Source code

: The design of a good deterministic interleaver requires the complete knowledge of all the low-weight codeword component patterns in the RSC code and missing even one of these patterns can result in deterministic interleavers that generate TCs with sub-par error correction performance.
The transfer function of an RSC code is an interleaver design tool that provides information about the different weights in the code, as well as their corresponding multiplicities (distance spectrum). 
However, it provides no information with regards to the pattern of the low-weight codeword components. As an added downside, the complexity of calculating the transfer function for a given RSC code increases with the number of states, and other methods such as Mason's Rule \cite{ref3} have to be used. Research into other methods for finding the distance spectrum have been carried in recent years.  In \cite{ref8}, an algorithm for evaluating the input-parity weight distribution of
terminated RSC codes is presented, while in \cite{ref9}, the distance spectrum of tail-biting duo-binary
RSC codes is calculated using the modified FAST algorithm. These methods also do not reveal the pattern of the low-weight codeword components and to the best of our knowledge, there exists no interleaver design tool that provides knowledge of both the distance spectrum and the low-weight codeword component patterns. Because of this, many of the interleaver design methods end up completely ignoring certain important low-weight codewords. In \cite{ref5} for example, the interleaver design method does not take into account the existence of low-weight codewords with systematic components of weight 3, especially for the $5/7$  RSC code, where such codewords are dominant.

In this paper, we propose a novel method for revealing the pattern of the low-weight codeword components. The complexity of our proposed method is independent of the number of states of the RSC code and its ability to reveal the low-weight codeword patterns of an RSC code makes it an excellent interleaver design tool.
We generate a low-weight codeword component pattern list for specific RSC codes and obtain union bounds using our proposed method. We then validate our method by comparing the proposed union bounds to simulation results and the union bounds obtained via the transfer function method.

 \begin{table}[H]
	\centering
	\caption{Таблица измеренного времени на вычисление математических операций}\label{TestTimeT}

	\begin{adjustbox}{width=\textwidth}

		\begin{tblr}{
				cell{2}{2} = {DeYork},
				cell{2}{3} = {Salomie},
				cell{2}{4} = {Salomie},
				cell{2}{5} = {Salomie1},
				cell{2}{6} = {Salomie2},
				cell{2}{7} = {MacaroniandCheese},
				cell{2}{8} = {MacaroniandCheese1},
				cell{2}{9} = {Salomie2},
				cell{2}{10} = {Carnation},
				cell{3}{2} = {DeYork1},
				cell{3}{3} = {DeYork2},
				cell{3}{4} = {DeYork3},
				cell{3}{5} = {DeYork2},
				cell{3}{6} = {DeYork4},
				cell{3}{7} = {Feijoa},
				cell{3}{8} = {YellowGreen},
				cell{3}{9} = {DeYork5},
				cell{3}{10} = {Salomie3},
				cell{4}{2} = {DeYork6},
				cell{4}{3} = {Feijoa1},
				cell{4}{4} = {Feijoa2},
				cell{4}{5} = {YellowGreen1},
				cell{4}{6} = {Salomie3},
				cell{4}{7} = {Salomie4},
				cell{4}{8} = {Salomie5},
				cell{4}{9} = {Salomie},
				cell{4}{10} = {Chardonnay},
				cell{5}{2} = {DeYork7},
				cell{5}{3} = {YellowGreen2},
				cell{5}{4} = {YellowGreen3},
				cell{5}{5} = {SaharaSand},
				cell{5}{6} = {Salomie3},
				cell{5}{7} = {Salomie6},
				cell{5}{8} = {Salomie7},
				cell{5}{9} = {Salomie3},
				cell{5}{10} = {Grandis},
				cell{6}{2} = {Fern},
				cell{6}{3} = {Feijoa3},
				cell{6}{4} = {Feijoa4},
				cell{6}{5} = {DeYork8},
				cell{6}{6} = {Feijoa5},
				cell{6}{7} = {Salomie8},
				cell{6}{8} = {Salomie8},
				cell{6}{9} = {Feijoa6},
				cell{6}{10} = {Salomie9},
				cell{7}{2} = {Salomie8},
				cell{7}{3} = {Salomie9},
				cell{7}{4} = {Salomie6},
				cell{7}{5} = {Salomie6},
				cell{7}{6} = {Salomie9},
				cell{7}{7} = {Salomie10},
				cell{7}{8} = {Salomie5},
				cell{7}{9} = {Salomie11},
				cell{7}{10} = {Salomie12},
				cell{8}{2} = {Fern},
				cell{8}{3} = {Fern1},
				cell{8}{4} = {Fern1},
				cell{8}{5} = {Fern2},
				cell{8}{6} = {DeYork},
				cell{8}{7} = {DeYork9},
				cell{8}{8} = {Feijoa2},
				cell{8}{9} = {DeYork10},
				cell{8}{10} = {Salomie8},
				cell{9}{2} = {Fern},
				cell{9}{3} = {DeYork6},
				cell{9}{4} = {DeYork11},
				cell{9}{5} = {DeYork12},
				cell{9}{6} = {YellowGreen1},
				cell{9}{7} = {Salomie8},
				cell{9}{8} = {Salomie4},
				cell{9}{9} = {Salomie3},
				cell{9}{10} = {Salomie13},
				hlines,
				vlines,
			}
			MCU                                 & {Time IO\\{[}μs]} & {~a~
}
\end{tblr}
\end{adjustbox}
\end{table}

▶ Instructions to follow:
Line by line, repeat the listing exactly as written.

▶ Written response:
Source code

: The design of a good deterministic interleaver requires the complete knowledge of all the low-weight codeword component patterns in the RSC code and missing even one of these patterns can result in deterministic interleavers that generate TCs with sub-par error correction performance.
The transfer function of an RSC code is an interleaver design tool that provides information about the different weights in the code, as well as their corresponding multiplicities (distance spectrum). 
However, it provides no information with regards to the pattern of the low-weight codeword components. As an added downside, the complexity of calculating the transfer function for a given RSC code increases with the number of states, and other methods such as Mason's Rule \cite{ref3} have to be used. Research into other methods for finding the distance spectrum have been carried in recent years.  In \cite{ref8}, an algorithm for evaluating the input-parity weight distribution of
terminated RSC codes is presented, while in \cite{ref9}, the distance spectrum of tail-biting duo-binary
RSC codes is calculated using the modified FAST algorithm. These methods also do not reveal the pattern of the low-weight codeword components and to the best of our knowledge, there exists no interleaver design tool that provides knowledge of both the distance spectrum and the low-weight codeword component patterns. Because of this, many of the interleaver design methods end up completely ignoring certain important low-weight codewords. In \cite{ref5} for example, the interleaver design method does not take into account the existence of low-weight codewords with systematic components of weight 3, especially for the $5/7$  RSC code, where such codewords are dominant.

In this paper, we propose a novel method for revealing the pattern of the low-weight codeword components. The complexity of our proposed method is independent of the number of states of the RSC code and its ability to reveal the low-weight codeword patterns of an RSC code makes it an excellent interleaver design tool.
We generate a low-weight codeword component pattern list for specific RSC codes and obtain union bounds using our proposed method. We then validate our method by comparing the proposed union bounds to simulation results and the union bounds obtained via the transfer function method.

 \begin{table}[H]
	\centering
	\caption{Таблица измеренного времени на вычисление математических операций}\label{TestTimeT}

	\begin{adjustbox}{width=\textwidth}

		\begin{tblr}{
				cell{2}{2} = {DeYork},
				cell{2}{3} = {Salomie},
				cell{2}{4} = {Salomie},
				cell{2}{5} = {Salomie1},
				cell{2}{6} = {Salomie2},
				cell{2}{7} = {MacaroniandCheese},
				cell{2}{8} = {MacaroniandCheese1},
				cell{2}{9} = {Salomie2},
				cell{2}{10} = {Carnation},
				cell{3}{2} = {DeYork1},
				cell{3}{3} = {DeYork2},
				cell{3}{4} = {DeYork3},
				cell{3}{5} = {DeYork2},
				cell{3}{6} = {DeYork4},
				cell{3}{7} = {Feijoa},
				cell{3}{8} = {YellowGreen},
				cell{3}{9} = {DeYork5},
				cell{3}{10} = {Salomie3},
				cell{4}{2} = {DeYork6},
				cell{4}{3} = {Feijoa1},
				cell{4}{4} = {Feijoa2},
				cell{4}{5} = {YellowGreen1},
				cell{4}{6} = {Salomie3},
				cell{4}{7} = {Salomie4},
				cell{4}{8} = {Salomie5},
				cell{4}{9} = {Salomie},
				cell{4}{10} = {Chardonnay},
				cell{5}{2} = {DeYork7},
				cell{5}{3} = {YellowGreen2},
				cell{5}{4} = {YellowGreen3},
				cell{5}{5} = {SaharaSand},
				cell{5}{6} = {Salomie3},
				cell{5}{7} = {Salomie6},
				cell{5}{8} = {Salomie7},
				cell{5}{9} = {Salomie3},
				cell{5}{10} = {Grandis},
				cell{6}{2} = {Fern},
				cell{6}{3} = {Feijoa3},
				cell{6}{4} = {Feijoa4},
				cell{6}{5} = {DeYork8},
				cell{6}{6} = {Feijoa5},
				cell{6}{7} = {Salomie8},
				cell{6}{8} = {Salomie8},
				cell{6}{9} = {Feijoa6},
				cell{6}{10} = {Salomie9},
				cell{7}{2} = {Salomie8},
				cell{7}{3} = {Salomie9},
				cell{7}{4} = {Salomie6},
				cell{7}{5} = {Salomie6},
				cell{7}{6} = {Salomie9},
				cell{7}{7} = {Salomie10},
				cell{7}{8} = {Salomie5},
				cell{7}{9} = {Salomie11},
				cell{7}{10} = {Salomie12},
				cell{8}{2} = {Fern},
				cell{8}{3} = {Fern1},
				cell{8}{4} = {Fern1},
				cell{8}{5} = {Fern2},
				cell{8}{6} = {DeYork},
				cell{8}{7} = {DeYork9},
				cell{8}{8} = {Feijoa2},
				cell{8}{9} = {DeYork10},
				cell{8}{10} = {Salomie8},
				cell{9}{2} = {Fern},
				cell{9}{3} = {DeYork6},
				cell{9}{4} = {DeYork11},
				cell{9}{5} = {DeYork12},
				cell{9}{6} = {YellowGreen1},
				cell{9}{7} = {Salomie8},
				cell{9}{8} = {Salomie4},
				cell{9}{9} = {Salomie3},
				cell{9}{10} = {Salomie13},
				hlines,
				vlines,
			}
			MCU                                 & {Time IO\\{[}μs]} & {~a~
}
\end{tblr}
\end{adjustbox}
\end{table}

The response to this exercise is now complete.